I asked him about the familiar story, how he tested a pup by cleaving off one of his toes, then cleaved its head if the dog wasn’t game enough to suit Maynard standards.
“Naw,” he said, pouring two more drinks. “That’s an old story. I did it once or twice when I was getting started. I’m a businessman. A man growing corn doesn’t burn his fields because a few ears aren’t sweet. I raise dogs, I don’t kill them. Best to best, that’s the secret of a Maynard dog.”
“Some people think this is a cruel sport,” I said, understating the position as much as I dared.
“I guess it’s cruel as anything else in life,” he said, after considering the question from all sides. “These dogs only have on purpose in life, that’s to fight.” Fanciers are not long on philosophy. They accept what they do with the same lack of introspection that they accept war and General Motors. Their sport is part of their life.
The October sun came through the Winnebago window, overexposing the pastiche of fanciers around the hay bales. From the swell of the crowd it sounded like a hell of a fight, then I realized it was Crater and Stout doing the cat number.
The cat number is traditional at dog fights, much like clowns at a circus or halftime bands at football games. What they do is throw live cats—which they buy for 50 cents a head form the city pound—to assorted dogs who aren’t fighting that day but who need exercise, self-confidence, and a show of affection. J.K. and his daddy use cats for training. Some handlers claim you shouldn’t run a dog, but J.K.’s daddy runs all of his beasts, using a homemade device consisting of an axle and crosspole on which he can leash one dog and one cat. The leashes are measured so the dog can chase the cat till doomsday and never catch up, which he usually will attempt to do. If a dog has worked well, J.K.’s daddy will toss him a reward—the cat of his recent ordeal. A cat who has had a run-in with a pit bulldog is something out a of a wax museum—a statue frozen in terror, eyes wide with disbelief, front claws arched, fangs bared in a silly, final grin.
Several wax museum cats lay in the grass around the hay bales. Marvin Tilford’s little boy walked by, swinging a dead cat by the tail.

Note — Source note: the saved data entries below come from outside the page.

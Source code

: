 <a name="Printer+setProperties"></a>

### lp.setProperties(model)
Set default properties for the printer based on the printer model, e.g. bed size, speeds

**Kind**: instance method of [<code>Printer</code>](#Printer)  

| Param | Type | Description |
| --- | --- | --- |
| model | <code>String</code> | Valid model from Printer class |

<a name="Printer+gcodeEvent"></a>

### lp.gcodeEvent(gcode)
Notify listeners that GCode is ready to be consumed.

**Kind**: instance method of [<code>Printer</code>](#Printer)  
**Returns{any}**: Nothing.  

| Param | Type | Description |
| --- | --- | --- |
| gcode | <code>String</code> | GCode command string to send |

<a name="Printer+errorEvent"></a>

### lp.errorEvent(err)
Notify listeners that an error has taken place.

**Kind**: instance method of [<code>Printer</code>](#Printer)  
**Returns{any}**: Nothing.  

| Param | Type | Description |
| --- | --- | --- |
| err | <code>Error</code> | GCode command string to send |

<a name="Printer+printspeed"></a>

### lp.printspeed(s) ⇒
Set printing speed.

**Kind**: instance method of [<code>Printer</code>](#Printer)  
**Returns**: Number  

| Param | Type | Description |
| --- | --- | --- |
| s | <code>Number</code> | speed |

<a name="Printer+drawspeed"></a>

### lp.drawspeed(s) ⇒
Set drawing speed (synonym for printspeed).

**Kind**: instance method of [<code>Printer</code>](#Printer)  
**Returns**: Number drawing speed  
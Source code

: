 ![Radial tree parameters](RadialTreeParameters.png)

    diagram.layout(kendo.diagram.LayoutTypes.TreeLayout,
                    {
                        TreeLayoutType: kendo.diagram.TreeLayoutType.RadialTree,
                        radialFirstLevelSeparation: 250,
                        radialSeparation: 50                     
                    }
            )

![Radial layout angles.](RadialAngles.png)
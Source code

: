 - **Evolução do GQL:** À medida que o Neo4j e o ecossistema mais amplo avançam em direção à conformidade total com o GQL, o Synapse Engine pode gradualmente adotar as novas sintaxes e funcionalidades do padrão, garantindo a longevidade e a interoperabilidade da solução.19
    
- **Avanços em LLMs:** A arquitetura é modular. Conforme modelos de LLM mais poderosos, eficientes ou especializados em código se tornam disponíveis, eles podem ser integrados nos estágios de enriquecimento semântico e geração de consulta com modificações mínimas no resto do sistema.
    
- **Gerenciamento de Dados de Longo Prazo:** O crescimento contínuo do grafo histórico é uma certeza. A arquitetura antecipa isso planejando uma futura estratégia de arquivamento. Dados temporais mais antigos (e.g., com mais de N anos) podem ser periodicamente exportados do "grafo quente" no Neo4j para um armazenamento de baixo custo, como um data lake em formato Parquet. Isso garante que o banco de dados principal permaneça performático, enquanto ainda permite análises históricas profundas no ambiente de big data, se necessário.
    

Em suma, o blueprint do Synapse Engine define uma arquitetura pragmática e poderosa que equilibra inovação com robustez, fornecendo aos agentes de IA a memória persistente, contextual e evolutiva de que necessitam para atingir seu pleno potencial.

It was a few minutes after 2 p.m. when Stout and Annabelle brought Leroy down from the trailer. They had changed his name to Tag. If he made it through the day, he would be Leroy again. He would return triumphantly to El Paso, but for now he was Tag, a dog with no past and an unenviable future. Tag looked more like a walking anthill of petrified Jello than any animal that might come to mind. He had so much scar tissue that you couldn’t tell what part was the original dog. J.K.’s dye job was blatantly atrocious; it looked as if Leroy had been tie-dyed.
“He wants Cajun Rules,” J.K.’s daddy told Marvin Tilford, who by previous agreement would referee the match.
“Yessir,” Marvin said.
“He says, if you see a turn, call it. But let them maneuver. Don’t let the handlers push their dogs out of corner. Check the handlers… make ’em roll up both sleeves, and make sure they taste their dogs’ drinks. No sponges…no towels…all the handler can take in the pit is his dog’s drink and a fan to fan him.”
“Yessir,” Marvin said.
When the handlers had carried the dogs to the pit, Mr. Maynard walked over and examined Leroy’s teeth.
“Nice animal,” he said. “Good head.” If he thought the markings curious, or observed the stubs of two toes, one so recently cleaved the skin hadn’t grown back, he didn’t let on.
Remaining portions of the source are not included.